• _Exercise brief_:
All lines in the material containing the word "contracts" need to be copied.
**** Data under study
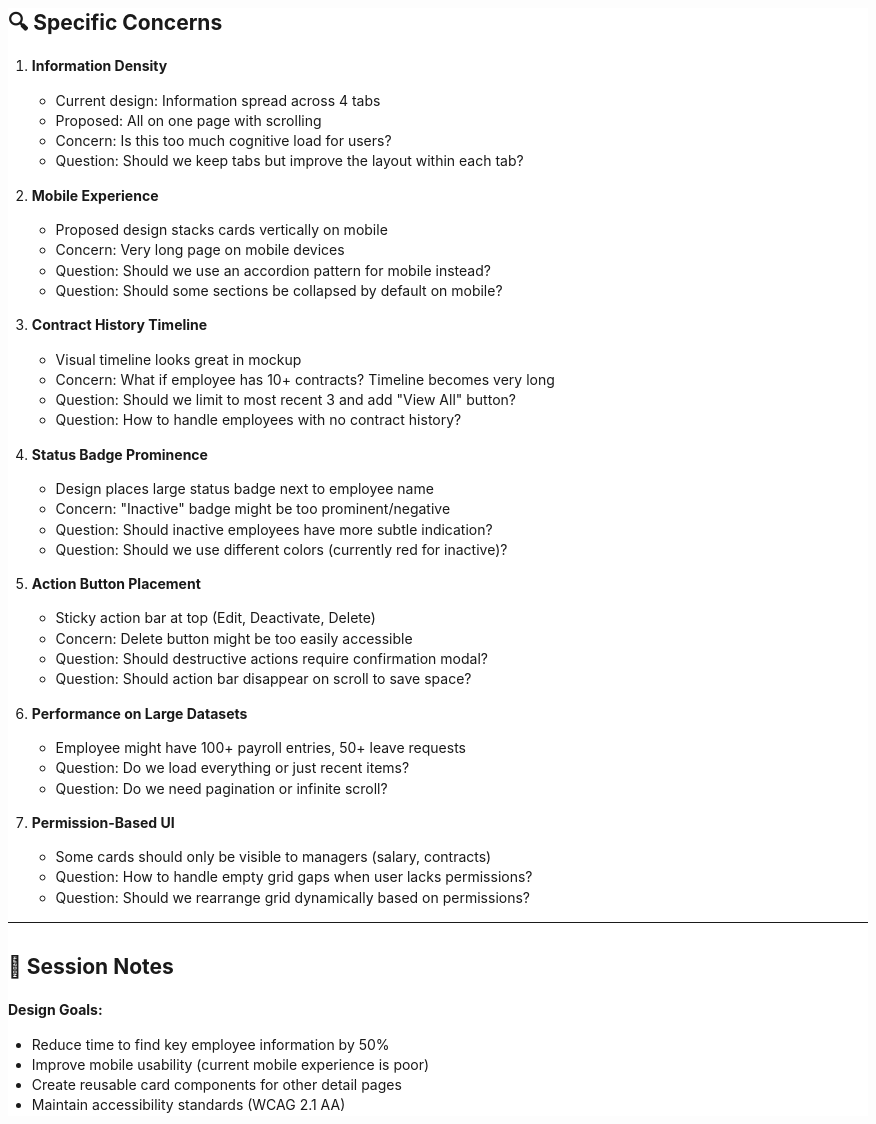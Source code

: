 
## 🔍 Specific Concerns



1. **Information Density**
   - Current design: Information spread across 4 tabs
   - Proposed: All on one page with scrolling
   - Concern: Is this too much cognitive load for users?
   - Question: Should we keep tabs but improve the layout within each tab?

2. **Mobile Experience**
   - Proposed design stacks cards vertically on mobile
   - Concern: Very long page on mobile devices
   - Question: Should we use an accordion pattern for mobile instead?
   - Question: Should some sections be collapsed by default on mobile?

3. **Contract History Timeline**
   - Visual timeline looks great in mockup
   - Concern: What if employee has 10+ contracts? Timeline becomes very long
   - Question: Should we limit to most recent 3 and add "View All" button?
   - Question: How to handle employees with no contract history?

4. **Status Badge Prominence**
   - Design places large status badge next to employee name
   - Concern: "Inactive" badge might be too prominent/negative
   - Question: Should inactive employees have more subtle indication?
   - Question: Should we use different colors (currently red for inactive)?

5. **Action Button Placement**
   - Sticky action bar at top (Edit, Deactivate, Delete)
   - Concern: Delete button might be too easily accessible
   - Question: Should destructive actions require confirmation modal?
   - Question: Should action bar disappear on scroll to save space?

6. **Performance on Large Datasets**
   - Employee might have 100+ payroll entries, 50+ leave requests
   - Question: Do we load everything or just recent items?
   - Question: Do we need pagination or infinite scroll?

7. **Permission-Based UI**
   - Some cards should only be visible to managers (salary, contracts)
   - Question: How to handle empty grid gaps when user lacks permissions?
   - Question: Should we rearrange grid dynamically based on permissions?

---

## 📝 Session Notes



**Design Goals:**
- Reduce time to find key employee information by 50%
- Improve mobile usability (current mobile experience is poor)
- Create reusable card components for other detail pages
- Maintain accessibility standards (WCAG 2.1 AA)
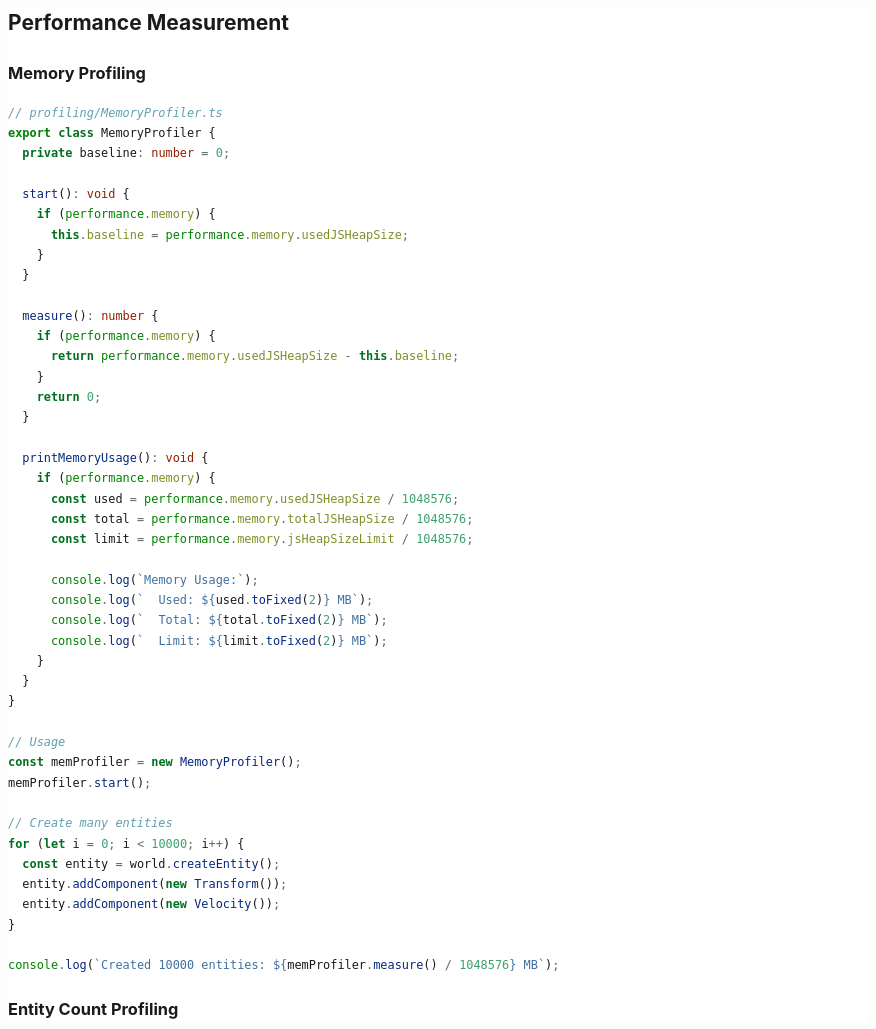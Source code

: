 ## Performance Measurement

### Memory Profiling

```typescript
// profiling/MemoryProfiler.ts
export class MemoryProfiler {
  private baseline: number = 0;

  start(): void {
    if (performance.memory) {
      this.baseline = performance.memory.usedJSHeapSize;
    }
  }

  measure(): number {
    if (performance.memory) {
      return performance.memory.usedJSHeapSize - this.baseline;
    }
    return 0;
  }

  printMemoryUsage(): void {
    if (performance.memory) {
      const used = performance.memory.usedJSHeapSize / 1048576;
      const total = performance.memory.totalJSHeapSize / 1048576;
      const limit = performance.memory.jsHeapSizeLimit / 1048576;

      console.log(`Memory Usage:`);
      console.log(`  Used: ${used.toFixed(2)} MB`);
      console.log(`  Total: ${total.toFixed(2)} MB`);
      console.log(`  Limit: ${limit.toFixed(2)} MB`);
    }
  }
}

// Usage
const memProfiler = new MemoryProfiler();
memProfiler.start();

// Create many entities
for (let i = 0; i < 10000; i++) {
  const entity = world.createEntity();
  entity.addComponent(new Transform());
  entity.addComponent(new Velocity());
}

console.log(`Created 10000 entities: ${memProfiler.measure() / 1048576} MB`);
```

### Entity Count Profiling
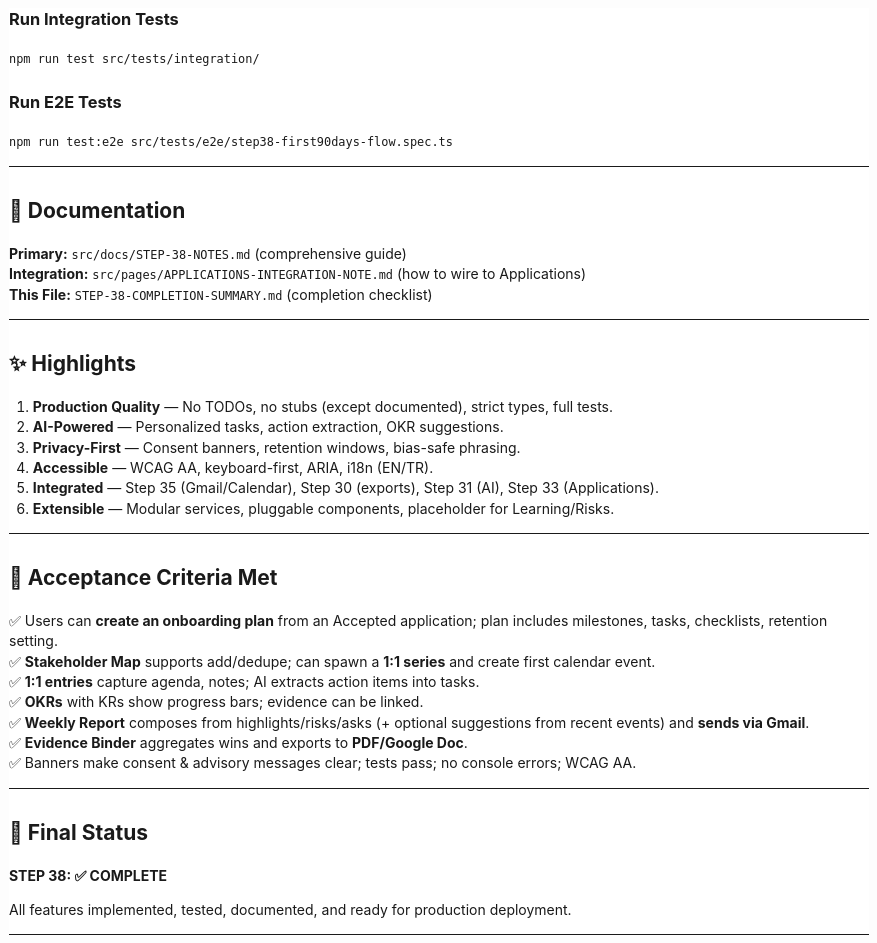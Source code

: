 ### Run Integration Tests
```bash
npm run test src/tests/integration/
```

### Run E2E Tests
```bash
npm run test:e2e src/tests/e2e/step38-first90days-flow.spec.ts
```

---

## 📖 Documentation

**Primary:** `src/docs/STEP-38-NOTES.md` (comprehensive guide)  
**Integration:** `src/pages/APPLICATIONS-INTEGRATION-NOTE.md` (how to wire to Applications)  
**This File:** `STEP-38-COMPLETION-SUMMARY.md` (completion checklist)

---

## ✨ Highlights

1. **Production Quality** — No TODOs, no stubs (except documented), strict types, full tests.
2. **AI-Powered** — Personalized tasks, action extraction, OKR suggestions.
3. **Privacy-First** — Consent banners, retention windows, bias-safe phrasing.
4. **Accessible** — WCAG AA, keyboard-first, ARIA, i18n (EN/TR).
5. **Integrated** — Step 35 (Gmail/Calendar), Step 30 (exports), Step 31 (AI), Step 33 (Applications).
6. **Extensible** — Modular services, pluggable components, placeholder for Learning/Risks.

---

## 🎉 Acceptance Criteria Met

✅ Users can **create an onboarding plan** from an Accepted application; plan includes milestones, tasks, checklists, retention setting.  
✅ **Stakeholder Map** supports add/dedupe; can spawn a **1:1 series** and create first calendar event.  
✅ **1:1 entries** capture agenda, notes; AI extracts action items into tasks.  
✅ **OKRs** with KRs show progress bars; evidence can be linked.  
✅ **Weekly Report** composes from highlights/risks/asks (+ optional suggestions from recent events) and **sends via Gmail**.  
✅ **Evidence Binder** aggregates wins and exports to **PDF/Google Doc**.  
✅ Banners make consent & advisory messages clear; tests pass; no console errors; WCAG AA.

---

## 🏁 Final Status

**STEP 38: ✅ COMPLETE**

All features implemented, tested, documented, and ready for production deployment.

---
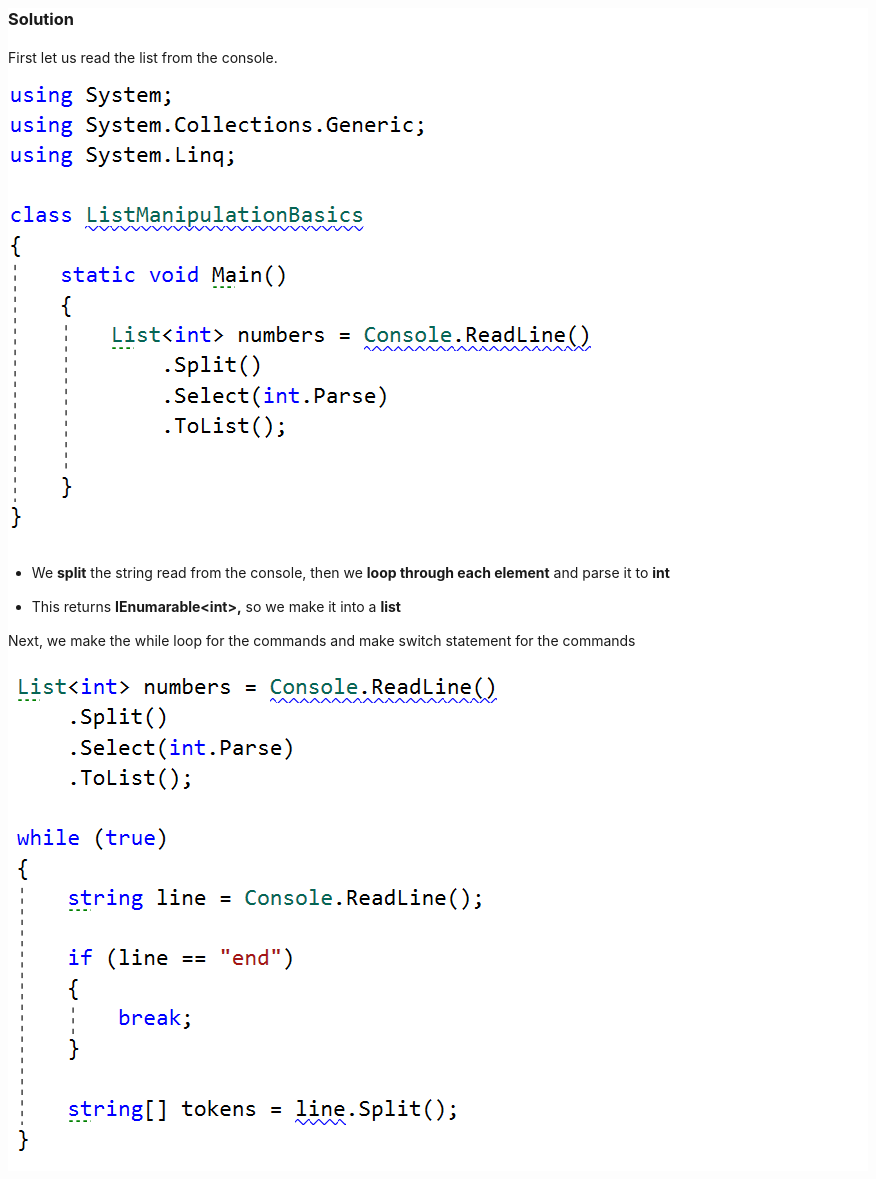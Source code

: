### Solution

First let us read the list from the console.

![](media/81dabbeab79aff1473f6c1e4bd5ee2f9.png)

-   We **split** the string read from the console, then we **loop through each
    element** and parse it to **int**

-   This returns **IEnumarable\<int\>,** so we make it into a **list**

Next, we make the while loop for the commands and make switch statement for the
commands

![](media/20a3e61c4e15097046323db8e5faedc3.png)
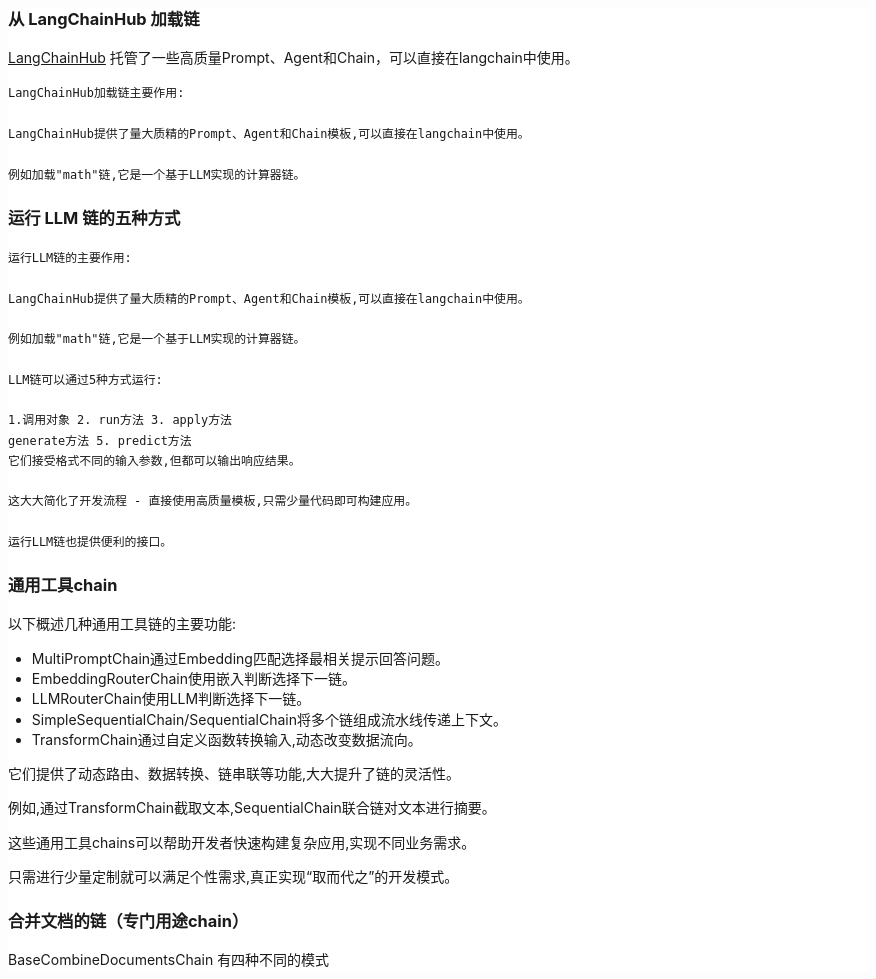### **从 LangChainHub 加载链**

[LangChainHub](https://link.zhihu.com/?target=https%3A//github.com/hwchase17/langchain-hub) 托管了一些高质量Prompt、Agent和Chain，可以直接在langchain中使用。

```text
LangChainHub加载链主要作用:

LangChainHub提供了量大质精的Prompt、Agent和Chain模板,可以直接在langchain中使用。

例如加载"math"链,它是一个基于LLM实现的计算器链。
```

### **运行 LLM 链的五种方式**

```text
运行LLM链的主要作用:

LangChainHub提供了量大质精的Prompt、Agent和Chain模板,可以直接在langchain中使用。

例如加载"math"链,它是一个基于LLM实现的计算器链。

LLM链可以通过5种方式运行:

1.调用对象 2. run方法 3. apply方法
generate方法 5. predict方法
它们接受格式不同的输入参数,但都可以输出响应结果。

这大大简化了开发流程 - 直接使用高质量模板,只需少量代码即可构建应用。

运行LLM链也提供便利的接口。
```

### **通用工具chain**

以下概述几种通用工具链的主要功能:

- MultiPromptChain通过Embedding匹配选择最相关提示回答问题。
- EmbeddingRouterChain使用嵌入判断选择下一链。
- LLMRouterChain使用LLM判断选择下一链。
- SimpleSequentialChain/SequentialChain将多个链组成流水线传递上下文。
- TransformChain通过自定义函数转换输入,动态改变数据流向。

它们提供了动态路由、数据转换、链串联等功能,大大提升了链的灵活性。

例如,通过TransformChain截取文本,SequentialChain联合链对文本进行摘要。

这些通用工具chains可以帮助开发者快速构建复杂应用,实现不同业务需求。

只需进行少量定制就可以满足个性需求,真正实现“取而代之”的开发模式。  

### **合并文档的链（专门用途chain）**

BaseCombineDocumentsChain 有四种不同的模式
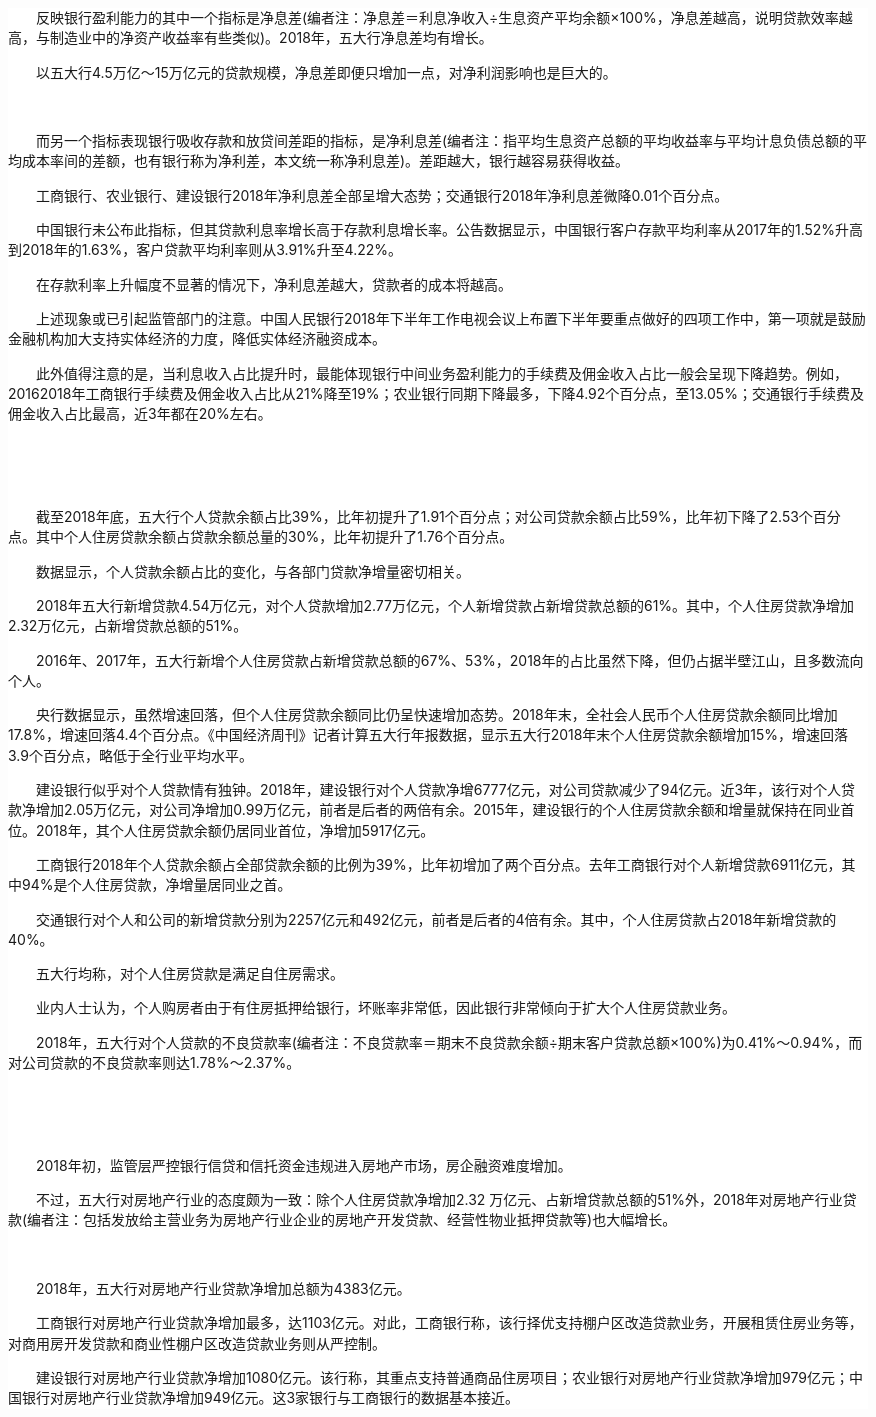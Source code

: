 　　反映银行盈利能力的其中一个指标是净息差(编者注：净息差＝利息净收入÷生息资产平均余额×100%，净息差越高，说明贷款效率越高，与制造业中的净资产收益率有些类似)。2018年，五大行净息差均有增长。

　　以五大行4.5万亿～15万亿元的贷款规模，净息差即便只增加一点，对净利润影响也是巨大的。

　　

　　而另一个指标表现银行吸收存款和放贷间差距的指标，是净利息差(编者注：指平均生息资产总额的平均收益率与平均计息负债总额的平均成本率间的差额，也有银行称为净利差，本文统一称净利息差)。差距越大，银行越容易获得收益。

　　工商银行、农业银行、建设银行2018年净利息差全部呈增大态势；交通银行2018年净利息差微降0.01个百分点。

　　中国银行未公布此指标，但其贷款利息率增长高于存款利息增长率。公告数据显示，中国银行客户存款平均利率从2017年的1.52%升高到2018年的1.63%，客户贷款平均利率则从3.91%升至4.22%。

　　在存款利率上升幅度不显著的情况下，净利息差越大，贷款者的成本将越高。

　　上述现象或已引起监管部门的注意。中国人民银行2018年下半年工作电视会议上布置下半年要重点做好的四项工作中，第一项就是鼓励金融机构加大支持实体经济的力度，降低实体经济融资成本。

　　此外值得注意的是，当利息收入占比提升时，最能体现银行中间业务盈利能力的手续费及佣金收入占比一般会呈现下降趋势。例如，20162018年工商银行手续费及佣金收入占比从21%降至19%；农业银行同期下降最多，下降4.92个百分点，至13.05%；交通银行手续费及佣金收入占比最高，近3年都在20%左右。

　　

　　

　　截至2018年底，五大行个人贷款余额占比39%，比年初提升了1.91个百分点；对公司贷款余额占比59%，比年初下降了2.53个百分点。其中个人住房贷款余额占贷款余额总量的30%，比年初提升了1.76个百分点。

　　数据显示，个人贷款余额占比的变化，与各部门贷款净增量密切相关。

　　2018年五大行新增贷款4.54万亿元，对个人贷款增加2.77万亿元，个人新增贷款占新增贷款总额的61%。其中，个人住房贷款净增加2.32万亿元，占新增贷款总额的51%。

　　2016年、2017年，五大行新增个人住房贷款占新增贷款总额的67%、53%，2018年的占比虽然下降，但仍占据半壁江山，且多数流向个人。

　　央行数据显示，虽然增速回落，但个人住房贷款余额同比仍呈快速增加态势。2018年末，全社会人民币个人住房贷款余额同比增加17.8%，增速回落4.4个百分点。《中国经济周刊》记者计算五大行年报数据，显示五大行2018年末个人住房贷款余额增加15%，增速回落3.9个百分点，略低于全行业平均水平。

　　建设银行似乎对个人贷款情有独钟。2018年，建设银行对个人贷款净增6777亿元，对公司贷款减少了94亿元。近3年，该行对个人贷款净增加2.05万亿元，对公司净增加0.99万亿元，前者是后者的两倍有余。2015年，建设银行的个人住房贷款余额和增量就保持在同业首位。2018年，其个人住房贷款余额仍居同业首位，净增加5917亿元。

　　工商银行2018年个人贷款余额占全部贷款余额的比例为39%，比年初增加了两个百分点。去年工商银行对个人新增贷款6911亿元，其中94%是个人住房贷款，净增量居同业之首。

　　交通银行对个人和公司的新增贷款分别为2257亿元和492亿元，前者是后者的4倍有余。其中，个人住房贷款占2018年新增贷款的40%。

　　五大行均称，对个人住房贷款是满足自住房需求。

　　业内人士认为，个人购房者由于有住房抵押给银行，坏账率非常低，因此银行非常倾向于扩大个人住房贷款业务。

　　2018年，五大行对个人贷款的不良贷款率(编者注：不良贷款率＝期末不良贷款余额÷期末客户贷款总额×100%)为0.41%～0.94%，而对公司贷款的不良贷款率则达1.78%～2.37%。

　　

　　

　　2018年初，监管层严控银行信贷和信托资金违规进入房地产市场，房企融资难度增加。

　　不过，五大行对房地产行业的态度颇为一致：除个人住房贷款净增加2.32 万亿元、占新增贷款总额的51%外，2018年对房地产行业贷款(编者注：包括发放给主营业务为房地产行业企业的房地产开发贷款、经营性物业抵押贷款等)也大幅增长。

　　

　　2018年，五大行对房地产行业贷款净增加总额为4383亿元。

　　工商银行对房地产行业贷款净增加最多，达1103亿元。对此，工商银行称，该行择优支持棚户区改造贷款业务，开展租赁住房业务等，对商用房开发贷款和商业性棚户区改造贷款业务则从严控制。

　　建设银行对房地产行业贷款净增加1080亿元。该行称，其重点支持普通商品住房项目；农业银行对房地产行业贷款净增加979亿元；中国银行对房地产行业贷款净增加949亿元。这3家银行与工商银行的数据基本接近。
********
• _Solution_:
   - Concern: What if employee has 10+ contracts? Timeline becomes very long
   - Some cards should only be visible to managers (salary, contracts)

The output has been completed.